Elle note cependant que des améliorations importantes ont été apportées au projet. « Un problème avec l’ancien plan, c’était que l’hôpital s’avançait jusqu’à la rue Cedar [directement à flanc de montagne]», dit-elle. L’agrandissement du côté de l’avenue des Pins constitue donc un progrès. Cependant, de nombreux problèmes demeurent : par exemple, remarque Mme Guilbault, « la circulation est déjà très difficile dans le secteur et pourrait s’aggraver », nuisant ainsi à la qualité de vie des résidents et des usagers du Parc du Mont-Royal.

Questionnée sur le choix de McGill de se conformer à la norme de bâtiments écologiques LEED et de mettre en place deux toits verts, elle répond : « Cela ne constitue pas un argument valable pour le développement sur le mont Royal ». Elle ajoute : « Le développement, ça restera toujours mettre de la brique et du béton ». Un choix incompatible avec la mission des Amis de la montagne, qui vise à « protéger et mettre en valeur le mont Royal en privilégiant l’engagement de la communauté et l’éducation à l’environnement ».
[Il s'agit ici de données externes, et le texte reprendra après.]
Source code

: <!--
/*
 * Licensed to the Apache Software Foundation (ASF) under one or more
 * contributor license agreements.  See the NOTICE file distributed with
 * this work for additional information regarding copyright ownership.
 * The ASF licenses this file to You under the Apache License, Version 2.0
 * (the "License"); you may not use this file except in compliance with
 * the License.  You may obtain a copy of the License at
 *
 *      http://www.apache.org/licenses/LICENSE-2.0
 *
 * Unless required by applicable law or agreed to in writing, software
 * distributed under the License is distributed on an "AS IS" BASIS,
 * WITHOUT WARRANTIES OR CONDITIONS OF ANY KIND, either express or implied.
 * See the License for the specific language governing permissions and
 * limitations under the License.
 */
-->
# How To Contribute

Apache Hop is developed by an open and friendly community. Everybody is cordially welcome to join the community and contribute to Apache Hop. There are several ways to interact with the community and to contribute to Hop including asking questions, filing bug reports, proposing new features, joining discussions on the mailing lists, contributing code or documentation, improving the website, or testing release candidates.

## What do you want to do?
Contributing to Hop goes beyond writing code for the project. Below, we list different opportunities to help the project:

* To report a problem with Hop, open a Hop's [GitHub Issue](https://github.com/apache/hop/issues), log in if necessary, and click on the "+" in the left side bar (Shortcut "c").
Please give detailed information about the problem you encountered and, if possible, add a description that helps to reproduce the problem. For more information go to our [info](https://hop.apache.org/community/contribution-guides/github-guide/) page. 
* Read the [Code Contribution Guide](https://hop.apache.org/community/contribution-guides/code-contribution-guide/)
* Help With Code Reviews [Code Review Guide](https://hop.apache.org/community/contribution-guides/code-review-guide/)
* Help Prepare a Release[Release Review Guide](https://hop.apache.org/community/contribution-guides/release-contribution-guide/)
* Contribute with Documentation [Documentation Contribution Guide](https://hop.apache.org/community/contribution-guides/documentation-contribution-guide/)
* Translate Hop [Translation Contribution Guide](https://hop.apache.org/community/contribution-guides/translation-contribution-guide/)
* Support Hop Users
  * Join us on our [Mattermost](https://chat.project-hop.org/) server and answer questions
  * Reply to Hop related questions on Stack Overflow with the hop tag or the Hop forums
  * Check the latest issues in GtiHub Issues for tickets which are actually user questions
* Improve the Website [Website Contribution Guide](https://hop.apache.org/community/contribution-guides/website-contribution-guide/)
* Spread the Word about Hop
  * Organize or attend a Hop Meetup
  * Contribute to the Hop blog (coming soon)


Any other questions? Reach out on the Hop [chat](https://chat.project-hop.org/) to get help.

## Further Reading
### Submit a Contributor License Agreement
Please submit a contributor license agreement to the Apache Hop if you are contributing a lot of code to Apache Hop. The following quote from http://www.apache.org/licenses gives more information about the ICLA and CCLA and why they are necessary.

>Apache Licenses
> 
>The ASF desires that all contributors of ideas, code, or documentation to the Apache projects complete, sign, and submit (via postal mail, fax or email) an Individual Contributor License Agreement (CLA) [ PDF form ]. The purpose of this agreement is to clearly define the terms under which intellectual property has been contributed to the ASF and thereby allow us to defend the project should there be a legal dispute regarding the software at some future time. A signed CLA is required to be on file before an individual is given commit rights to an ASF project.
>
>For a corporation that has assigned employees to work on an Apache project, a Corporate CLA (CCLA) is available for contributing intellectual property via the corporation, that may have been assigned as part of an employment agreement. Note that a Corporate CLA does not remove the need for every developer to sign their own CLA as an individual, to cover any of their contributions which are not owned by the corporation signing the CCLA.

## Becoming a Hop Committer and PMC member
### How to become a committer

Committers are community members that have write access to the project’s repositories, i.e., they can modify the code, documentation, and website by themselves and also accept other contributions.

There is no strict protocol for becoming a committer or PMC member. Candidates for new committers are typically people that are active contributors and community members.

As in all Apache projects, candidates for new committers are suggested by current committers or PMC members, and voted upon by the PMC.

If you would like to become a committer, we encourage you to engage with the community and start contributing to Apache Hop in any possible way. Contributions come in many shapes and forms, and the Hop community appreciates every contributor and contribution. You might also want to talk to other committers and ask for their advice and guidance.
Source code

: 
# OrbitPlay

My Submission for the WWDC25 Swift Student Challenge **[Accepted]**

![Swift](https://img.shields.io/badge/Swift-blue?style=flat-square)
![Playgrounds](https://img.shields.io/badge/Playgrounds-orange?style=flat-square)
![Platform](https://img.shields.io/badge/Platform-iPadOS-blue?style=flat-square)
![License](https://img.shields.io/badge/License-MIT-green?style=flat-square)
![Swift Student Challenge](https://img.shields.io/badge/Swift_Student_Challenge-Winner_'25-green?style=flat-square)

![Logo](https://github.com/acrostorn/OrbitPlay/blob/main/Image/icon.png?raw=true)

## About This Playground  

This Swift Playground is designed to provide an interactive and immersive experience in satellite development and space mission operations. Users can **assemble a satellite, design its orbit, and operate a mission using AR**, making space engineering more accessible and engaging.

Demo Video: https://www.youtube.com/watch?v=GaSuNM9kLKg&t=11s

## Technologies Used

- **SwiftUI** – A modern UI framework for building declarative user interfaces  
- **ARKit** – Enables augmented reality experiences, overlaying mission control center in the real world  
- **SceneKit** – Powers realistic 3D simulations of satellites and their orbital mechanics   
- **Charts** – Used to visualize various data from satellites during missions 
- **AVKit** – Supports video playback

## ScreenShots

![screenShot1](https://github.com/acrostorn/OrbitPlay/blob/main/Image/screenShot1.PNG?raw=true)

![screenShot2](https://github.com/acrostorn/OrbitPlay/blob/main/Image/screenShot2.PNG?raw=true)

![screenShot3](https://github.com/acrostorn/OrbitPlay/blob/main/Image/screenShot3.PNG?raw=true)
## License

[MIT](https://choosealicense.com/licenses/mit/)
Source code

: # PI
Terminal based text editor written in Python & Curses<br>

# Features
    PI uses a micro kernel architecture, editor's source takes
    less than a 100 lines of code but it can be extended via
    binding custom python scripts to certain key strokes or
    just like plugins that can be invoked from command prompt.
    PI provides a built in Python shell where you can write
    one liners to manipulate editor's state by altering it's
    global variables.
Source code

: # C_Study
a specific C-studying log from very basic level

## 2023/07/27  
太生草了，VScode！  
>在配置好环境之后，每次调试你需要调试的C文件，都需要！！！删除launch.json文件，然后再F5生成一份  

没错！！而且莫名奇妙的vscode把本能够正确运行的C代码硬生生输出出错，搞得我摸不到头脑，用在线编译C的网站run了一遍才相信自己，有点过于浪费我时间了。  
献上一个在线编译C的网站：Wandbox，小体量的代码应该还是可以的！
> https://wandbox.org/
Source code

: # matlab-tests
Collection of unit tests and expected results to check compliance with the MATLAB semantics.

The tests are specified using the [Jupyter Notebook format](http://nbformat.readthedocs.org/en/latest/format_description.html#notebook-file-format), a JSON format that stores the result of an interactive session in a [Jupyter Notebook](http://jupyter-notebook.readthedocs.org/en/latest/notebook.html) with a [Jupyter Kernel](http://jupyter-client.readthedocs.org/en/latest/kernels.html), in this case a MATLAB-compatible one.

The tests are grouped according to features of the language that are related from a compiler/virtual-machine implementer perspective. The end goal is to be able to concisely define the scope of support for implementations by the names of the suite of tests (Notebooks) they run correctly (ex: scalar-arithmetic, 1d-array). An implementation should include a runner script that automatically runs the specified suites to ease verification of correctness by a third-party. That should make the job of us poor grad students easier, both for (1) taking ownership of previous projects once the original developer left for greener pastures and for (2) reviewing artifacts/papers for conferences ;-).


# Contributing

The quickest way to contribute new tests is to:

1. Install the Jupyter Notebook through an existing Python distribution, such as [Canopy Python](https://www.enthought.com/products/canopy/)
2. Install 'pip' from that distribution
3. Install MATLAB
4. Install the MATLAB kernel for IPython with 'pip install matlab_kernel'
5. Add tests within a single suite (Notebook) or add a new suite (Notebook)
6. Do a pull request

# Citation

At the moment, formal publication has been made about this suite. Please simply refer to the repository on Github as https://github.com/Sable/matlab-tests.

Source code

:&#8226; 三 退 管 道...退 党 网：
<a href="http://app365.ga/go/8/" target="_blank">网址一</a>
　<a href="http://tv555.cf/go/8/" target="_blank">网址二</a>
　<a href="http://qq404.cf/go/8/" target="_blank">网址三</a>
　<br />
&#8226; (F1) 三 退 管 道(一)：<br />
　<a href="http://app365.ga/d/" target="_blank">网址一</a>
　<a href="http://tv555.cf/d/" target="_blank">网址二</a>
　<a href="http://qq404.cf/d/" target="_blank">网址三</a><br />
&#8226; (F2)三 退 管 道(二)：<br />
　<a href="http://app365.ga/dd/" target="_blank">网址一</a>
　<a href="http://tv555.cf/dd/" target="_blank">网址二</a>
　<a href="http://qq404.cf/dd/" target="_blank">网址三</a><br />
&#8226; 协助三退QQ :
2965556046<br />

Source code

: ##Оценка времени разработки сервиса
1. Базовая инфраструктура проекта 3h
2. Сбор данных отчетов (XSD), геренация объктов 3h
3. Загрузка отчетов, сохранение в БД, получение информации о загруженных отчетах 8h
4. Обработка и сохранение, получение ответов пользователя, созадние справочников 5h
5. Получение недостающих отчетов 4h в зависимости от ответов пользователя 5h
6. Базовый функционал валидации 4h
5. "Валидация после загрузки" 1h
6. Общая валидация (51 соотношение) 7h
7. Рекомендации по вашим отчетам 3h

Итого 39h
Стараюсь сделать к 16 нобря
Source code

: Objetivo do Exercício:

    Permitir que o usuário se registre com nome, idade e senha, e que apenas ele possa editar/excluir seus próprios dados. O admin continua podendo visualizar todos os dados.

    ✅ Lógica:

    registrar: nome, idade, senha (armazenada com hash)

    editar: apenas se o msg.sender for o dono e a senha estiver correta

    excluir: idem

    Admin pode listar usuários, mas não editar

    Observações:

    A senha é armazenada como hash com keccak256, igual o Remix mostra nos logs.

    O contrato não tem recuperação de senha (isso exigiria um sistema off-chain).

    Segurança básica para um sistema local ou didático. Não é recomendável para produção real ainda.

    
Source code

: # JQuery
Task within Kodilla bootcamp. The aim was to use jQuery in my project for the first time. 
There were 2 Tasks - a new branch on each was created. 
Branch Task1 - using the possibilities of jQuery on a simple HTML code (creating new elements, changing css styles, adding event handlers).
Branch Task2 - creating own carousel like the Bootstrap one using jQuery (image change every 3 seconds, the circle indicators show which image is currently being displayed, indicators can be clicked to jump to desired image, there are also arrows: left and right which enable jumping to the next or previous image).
Une chose demeure certaine, les discussions autour de la protection du patrimoine culturel et naturel du mont Royal sont loin d’être terminées. La préservation de ce symbole identitaire de la métropole québécoise demeure l’objet d’une lutte constante face aux pressions incessantes des propriétaires le ceinturant. Le danger ici est que ce qui est pris à la montagne lui est rarement rendu. Il revient donc aux Montréalais de lever les yeux et de surveiller les nouvelles brèches faites sur ce mastodonte urbain.